Linked to this, she suggested “Every time a CEO says that AI is replacing workers, I think we should ask the question, is it really AI or is AI becoming a convenient excuse to make decisions that companies already wanted to make?”

This was also echoed by Simeon Gill, president of the University of Manchester University College Union, who felt that management may use workers being replaced by AI as a threat, even when it’s impossible for AI to do what humans do. Within the university he reported that the Students Union was strongly pushing back, however the higher education sector as a whole should be speaking out more strongly against AI as a replacement for critical thinking and skills.

Laurence Bouvard, chair of Equity’s Screen and New Media Committee, spoke about the double threat that AI companies pose to performers: replacing them in jobs such as adverts, reading audiobooks; and doing this by stealing their voices, performances, and likenesses, training their algorithms on their data with no compensation. She warned about the negative impact of this on what is produced, stripping out diversity and human interest by reverting to an average, standardised model.

She also gave an example of successful collective action, when Equity threatened strike action and gained AI protections for performers.

Both Clara Paillard of Unite, and Ian Allinson from the Troublemakers at Work network spoke about how AI is being used to monitor workers in almost dystopian ways, from call centre workers, whose tone of voice may be monitored to create a ‘mood board’ to be viewed by their manager, to bus drivers and restaurant workers.

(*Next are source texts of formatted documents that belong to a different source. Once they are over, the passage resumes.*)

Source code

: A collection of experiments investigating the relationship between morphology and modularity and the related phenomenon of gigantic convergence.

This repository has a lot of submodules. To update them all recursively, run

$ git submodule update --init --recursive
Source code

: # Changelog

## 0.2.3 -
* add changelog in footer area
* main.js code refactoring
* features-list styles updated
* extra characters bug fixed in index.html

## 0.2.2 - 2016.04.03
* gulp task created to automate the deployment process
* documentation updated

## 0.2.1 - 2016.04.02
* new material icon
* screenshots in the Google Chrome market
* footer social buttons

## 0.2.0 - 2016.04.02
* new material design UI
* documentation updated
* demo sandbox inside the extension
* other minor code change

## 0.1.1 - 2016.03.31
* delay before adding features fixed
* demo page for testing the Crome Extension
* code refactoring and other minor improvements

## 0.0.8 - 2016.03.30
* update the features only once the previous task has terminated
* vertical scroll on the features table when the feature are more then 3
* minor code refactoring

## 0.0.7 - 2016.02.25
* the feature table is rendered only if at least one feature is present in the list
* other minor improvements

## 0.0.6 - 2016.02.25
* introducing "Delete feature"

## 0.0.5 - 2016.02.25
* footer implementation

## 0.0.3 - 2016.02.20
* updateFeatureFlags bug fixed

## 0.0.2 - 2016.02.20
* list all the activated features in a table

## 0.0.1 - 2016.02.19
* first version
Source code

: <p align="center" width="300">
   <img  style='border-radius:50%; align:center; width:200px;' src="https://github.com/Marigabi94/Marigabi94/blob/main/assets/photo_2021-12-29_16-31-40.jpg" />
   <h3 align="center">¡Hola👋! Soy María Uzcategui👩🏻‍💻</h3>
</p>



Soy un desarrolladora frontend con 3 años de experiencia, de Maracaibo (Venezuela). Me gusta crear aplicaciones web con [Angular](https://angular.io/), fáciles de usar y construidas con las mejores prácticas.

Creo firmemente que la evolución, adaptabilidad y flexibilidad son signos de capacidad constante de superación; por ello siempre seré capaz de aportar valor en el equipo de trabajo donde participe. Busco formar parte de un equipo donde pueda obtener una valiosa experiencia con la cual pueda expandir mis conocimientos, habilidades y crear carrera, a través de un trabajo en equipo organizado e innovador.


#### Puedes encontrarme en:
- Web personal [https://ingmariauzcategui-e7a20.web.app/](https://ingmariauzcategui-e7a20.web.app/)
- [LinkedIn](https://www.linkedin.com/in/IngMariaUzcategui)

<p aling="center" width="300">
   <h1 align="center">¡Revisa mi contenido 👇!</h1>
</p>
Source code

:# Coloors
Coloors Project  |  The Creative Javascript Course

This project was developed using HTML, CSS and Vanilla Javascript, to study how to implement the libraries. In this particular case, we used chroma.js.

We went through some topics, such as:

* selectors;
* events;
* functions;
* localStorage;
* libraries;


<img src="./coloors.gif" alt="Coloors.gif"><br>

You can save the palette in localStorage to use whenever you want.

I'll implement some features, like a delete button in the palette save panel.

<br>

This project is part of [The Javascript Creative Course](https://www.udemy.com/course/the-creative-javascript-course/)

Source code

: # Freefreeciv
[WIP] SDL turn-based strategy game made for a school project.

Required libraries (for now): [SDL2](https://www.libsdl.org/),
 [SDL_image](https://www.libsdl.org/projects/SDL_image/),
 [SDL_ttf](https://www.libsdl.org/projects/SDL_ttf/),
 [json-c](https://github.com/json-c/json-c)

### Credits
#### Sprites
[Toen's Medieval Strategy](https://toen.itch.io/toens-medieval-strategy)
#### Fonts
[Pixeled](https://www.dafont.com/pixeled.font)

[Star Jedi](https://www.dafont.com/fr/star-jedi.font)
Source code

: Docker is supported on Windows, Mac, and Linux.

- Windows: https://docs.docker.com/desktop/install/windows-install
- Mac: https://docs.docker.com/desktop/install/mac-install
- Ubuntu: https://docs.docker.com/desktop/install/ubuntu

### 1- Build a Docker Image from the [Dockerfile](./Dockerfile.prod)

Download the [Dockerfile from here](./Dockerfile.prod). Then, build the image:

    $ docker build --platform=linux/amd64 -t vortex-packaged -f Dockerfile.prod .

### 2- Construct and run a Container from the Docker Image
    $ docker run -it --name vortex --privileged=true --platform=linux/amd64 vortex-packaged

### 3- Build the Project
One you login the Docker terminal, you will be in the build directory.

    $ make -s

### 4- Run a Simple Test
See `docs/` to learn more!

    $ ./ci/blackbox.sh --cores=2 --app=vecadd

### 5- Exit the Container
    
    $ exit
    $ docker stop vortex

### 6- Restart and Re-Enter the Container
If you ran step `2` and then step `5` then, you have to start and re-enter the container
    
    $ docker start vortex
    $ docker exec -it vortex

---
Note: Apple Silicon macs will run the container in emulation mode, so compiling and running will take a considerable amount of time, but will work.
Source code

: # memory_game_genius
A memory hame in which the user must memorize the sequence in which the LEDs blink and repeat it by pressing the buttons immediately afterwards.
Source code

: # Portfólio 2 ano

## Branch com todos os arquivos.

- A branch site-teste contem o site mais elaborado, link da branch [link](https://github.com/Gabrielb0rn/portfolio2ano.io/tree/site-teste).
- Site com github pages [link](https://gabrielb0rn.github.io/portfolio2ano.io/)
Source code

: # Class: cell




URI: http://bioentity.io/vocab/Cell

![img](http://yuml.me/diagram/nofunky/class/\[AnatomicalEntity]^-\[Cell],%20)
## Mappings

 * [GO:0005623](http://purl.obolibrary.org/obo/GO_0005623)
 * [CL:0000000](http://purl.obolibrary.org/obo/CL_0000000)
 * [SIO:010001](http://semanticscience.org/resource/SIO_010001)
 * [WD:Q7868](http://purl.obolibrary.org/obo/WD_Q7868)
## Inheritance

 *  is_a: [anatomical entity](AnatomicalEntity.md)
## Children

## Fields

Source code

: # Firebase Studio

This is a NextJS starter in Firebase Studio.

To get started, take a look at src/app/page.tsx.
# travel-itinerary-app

The threat of this is not just to workers’ mental health but to their physical health. Ian Allinson reported that in Amazon warehouses where people are monitored continuously by AI, the accident rate is more than double what it is in comparable jobs without that monitoring, because workers are pressured to work at their maximum rate constantly.

An open debate across the day was where the line should be drawn. Is it just AI use that is unethical, exploitative or threatens jobs that should be opposed? Should we be looking at where it can be beneficial, in tools for disabled people, for example? Or is the entire system of modern generative AI simply too extreme in its resource demand to be compatible with living within planetary boundaries? Speakers at the conference brought a variety of perspectives to the debate, but all agreed that workers and communities can and must challenge the path we are currently on.

Parallels were drawn to the successful anti-fracking movement, which combined grassroots and national campaigning. As Shireen Asaw said, “Workers don't lose power because technology changes. Workers lose power when they aren't organised.”